Rise in applications for young trained farmer top-ups

Rise in applications for young trained farmer top-ups

The legal and tax implications of various farm partnerships.

The deadline is nearly upon us for submitting applications for Department of Agriculture farm payments this year. Next Monday, May 29, marks the date, and after this penalties are applied in a linear fashion.

Other key deadlines include:

May 29: Closing date for transfer of entitlements.

June: Area monitoring check notification commences.

June 14: Amending your application (no penalty).

23 June: Late application deadline (with a penalty).

July 5: Preliminary checks response deadline.

This year there seems to be a big pickup in interest in applications for young trained farmer (YTF) top-ups.

Of course, YTFs within their first five years of farming who are members of registered farm partnerships or succession farm partnerships will get the young farmer top-up, but in the case of joint herd numbers, conditions for availing of the young farmer top-up have become more stringent.

To obtain the YTF top-up (now called a complementary income support for young farmers, or CISYF), the YTF must be added onto the herd number, which involves completing a form Er1 or ER1.1 that needs to be submitted to the Department of Agriculture ahead of the Basic Income Support for Sustainability (BISS) and CISYF submission date of May 29.

Secondly, the YTF needs to complete a declaration witnessed by a solicitor confirming they are exercising financial and managerial control of the holding.

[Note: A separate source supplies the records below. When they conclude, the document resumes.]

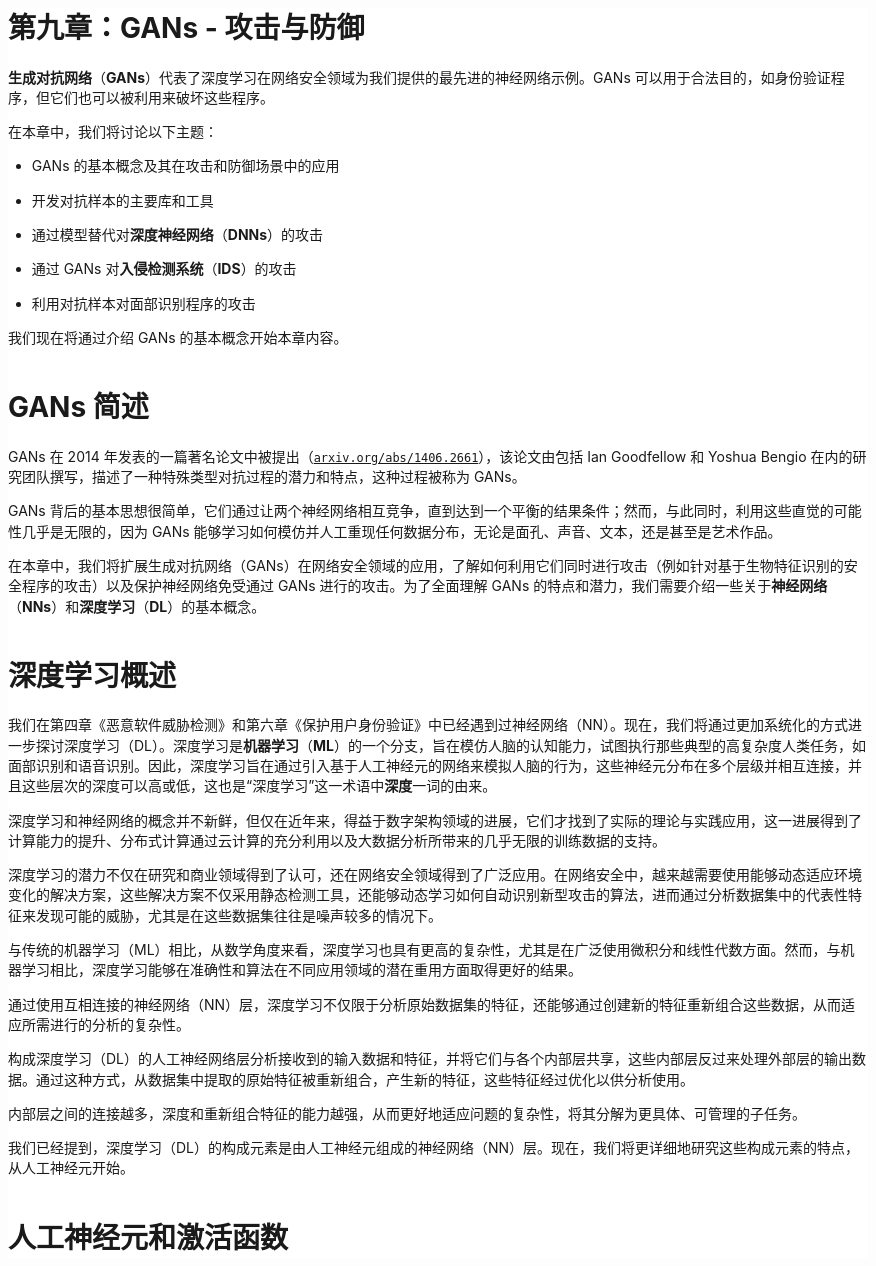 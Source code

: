 # 第九章：GANs - 攻击与防御

**生成对抗网络**（**GANs**）代表了深度学习在网络安全领域为我们提供的最先进的神经网络示例。GANs 可以用于合法目的，如身份验证程序，但它们也可以被利用来破坏这些程序。

在本章中，我们将讨论以下主题：

+   GANs 的基本概念及其在攻击和防御场景中的应用

+   开发对抗样本的主要库和工具

+   通过模型替代对**深度神经网络**（**DNNs**）的攻击

+   通过 GANs 对**入侵检测系统**（**IDS**）的攻击

+   利用对抗样本对面部识别程序的攻击

我们现在将通过介绍 GANs 的基本概念开始本章内容。

# GANs 简述

GANs 在 2014 年发表的一篇著名论文中被提出（[`arxiv.org/abs/1406.2661`](https://arxiv.org/abs/1406.2661)），该论文由包括 Ian Goodfellow 和 Yoshua Bengio 在内的研究团队撰写，描述了一种特殊类型对抗过程的潜力和特点，这种过程被称为 GANs。

GANs 背后的基本思想很简单，它们通过让两个神经网络相互竞争，直到达到一个平衡的结果条件；然而，与此同时，利用这些直觉的可能性几乎是无限的，因为 GANs 能够学习如何模仿并人工重现任何数据分布，无论是面孔、声音、文本，还是甚至是艺术作品。

在本章中，我们将扩展生成对抗网络（GANs）在网络安全领域的应用，了解如何利用它们同时进行攻击（例如针对基于生物特征识别的安全程序的攻击）以及保护神经网络免受通过 GANs 进行的攻击。为了全面理解 GANs 的特点和潜力，我们需要介绍一些关于**神经网络**（**NNs**）和**深度学习**（**DL**）的基本概念。

# 深度学习概述

我们在第四章《恶意软件威胁检测》和第六章《保护用户身份验证》中已经遇到过神经网络（NN）。现在，我们将通过更加系统化的方式进一步探讨深度学习（DL）。深度学习是**机器学习**（**ML**）的一个分支，旨在模仿人脑的认知能力，试图执行那些典型的高复杂度人类任务，如面部识别和语音识别。因此，深度学习旨在通过引入基于人工神经元的网络来模拟人脑的行为，这些神经元分布在多个层级并相互连接，并且这些层次的深度可以高或低，这也是“深度学习”这一术语中**深度**一词的由来。

深度学习和神经网络的概念并不新鲜，但仅在近年来，得益于数字架构领域的进展，它们才找到了实际的理论与实践应用，这一进展得到了计算能力的提升、分布式计算通过云计算的充分利用以及大数据分析所带来的几乎无限的训练数据的支持。

深度学习的潜力不仅在研究和商业领域得到了认可，还在网络安全领域得到了广泛应用。在网络安全中，越来越需要使用能够动态适应环境变化的解决方案，这些解决方案不仅采用静态检测工具，还能够动态学习如何自动识别新型攻击的算法，进而通过分析数据集中的代表性特征来发现可能的威胁，尤其是在这些数据集往往是噪声较多的情况下。

与传统的机器学习（ML）相比，从数学角度来看，深度学习也具有更高的复杂性，尤其是在广泛使用微积分和线性代数方面。然而，与机器学习相比，深度学习能够在准确性和算法在不同应用领域的潜在重用方面取得更好的结果。

通过使用互相连接的神经网络（NN）层，深度学习不仅限于分析原始数据集的特征，还能够通过创建新的特征重新组合这些数据，从而适应所需进行的分析的复杂性。

构成深度学习（DL）的人工神经网络层分析接收到的输入数据和特征，并将它们与各个内部层共享，这些内部层反过来处理外部层的输出数据。通过这种方式，从数据集中提取的原始特征被重新组合，产生新的特征，这些特征经过优化以供分析使用。

内部层之间的连接越多，深度和重新组合特征的能力越强，从而更好地适应问题的复杂性，将其分解为更具体、可管理的子任务。

我们已经提到，深度学习（DL）的构成元素是由人工神经元组成的神经网络（NN）层。现在，我们将更详细地研究这些构成元素的特点，从人工神经元开始。

# 人工神经元和激活函数
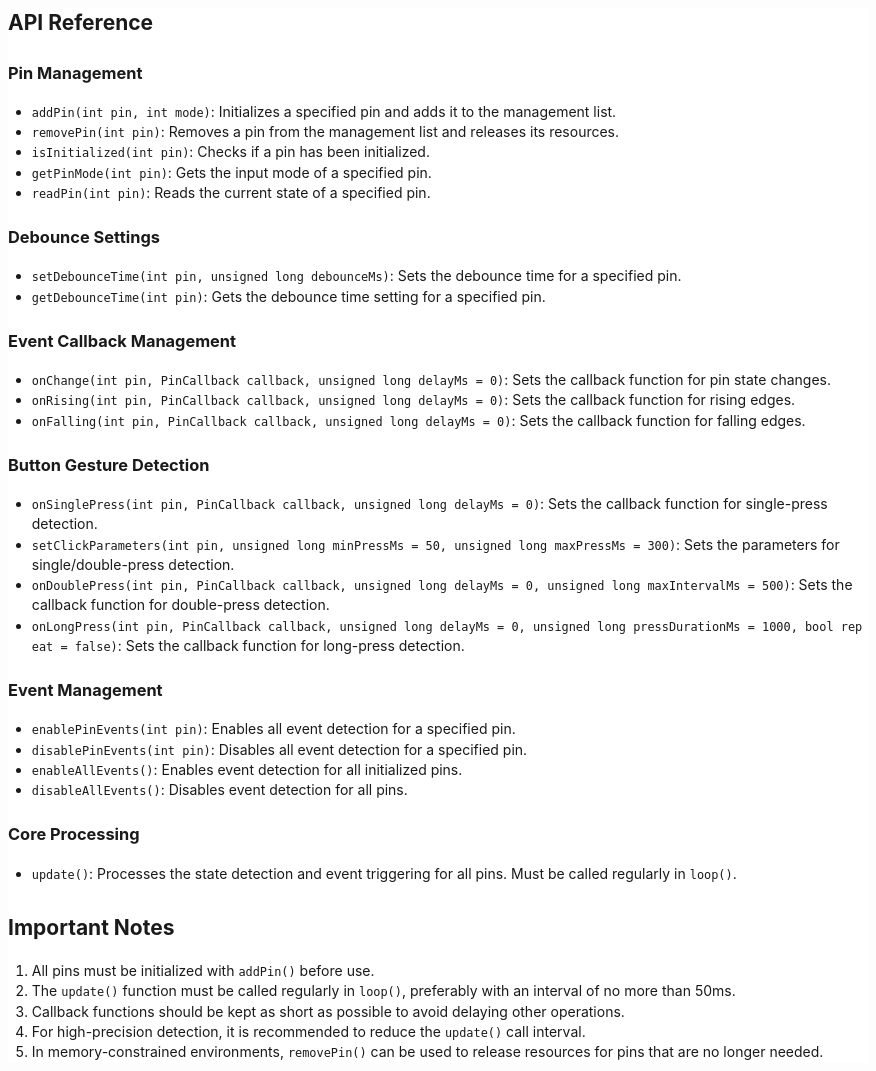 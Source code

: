 ## API Reference

### Pin Management
- `addPin(int pin, int mode)`: Initializes a specified pin and adds it to the management list.
- `removePin(int pin)`: Removes a pin from the management list and releases its resources.
- `isInitialized(int pin)`: Checks if a pin has been initialized.
- `getPinMode(int pin)`: Gets the input mode of a specified pin.
- `readPin(int pin)`: Reads the current state of a specified pin.

### Debounce Settings
- `setDebounceTime(int pin, unsigned long debounceMs)`: Sets the debounce time for a specified pin.
- `getDebounceTime(int pin)`: Gets the debounce time setting for a specified pin.

### Event Callback Management
- `onChange(int pin, PinCallback callback, unsigned long delayMs = 0)`: Sets the callback function for pin state changes.
- `onRising(int pin, PinCallback callback, unsigned long delayMs = 0)`: Sets the callback function for rising edges.
- `onFalling(int pin, PinCallback callback, unsigned long delayMs = 0)`: Sets the callback function for falling edges.

### Button Gesture Detection
- `onSinglePress(int pin, PinCallback callback, unsigned long delayMs = 0)`: Sets the callback function for single-press detection.
- `setClickParameters(int pin, unsigned long minPressMs = 50, unsigned long maxPressMs = 300)`: Sets the parameters for single/double-press detection.
- `onDoublePress(int pin, PinCallback callback, unsigned long delayMs = 0, unsigned long maxIntervalMs = 500)`: Sets the callback function for double-press detection.
- `onLongPress(int pin, PinCallback callback, unsigned long delayMs = 0, unsigned long pressDurationMs = 1000, bool repeat = false)`: Sets the callback function for long-press detection.

### Event Management
- `enablePinEvents(int pin)`: Enables all event detection for a specified pin.
- `disablePinEvents(int pin)`: Disables all event detection for a specified pin.
- `enableAllEvents()`: Enables event detection for all initialized pins.
- `disableAllEvents()`: Disables event detection for all pins.

### Core Processing
- `update()`: Processes the state detection and event triggering for all pins. Must be called regularly in `loop()`.

## Important Notes

1. All pins must be initialized with `addPin()` before use.
2. The `update()` function must be called regularly in `loop()`, preferably with an interval of no more than 50ms.
3. Callback functions should be kept as short as possible to avoid delaying other operations.
4. For high-precision detection, it is recommended to reduce the `update()` call interval.
5. In memory-constrained environments, `removePin()` can be used to release resources for pins that are no longer needed.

Thirdly the YTF needs to have their name included on the farm bank account, or a new farm bank account will need to be opened in the names of the YTF and the existing farmer. This can prove an obstacle as many banks will not facilitate the addition of a name to an existing sole trader bank account.

Separately the inclusion of the YTF’s name on trading accounts of merchants, marts, co-op and other suppliers is simply good practice to reflect the fact that the YTF is immersed in the business.

There is no formal need for a partnership agreement under the CISYF scheme but farmers would be well advised to consider whether such an agreement would be of value.

From a legal perspective, that two or more persons are carrying on a business in common with a view to the realisation of profit is deemed to be a partnership under the Partnership Act of 1890.

From a tax perspective, there are a variety of rules dealing with the commencement and cessation of a partnership with the addition of a partner into a partnership and the exit of a partner. Of significant concern is the loss of capacity to claim income averaging in the year prior to the year in which the farmer ceases as a sole trader and commences in partnership.

In plain speak, this means that a farmer who was operating as a sole trader in 2022 and who proceeds to apply for young farmer top-up through the addition of a YTF onto the herd number will have their 2022 accounts prepared on a calendar year basis and will not benefit from averaging (ie where the average profits are lower than the actual profits, then the farmer non the less gets tax on the actual profits).

From a tax perspective, in the absence of a partnership agreement or formal agreement on how profits are to be split, the Partnership Act of 1890 would deem the partners to share in the profits equally, and this of course may not necessarily be the intention of the parties.

Persons should obtain specific tax advice relevant to their own specific circumstances.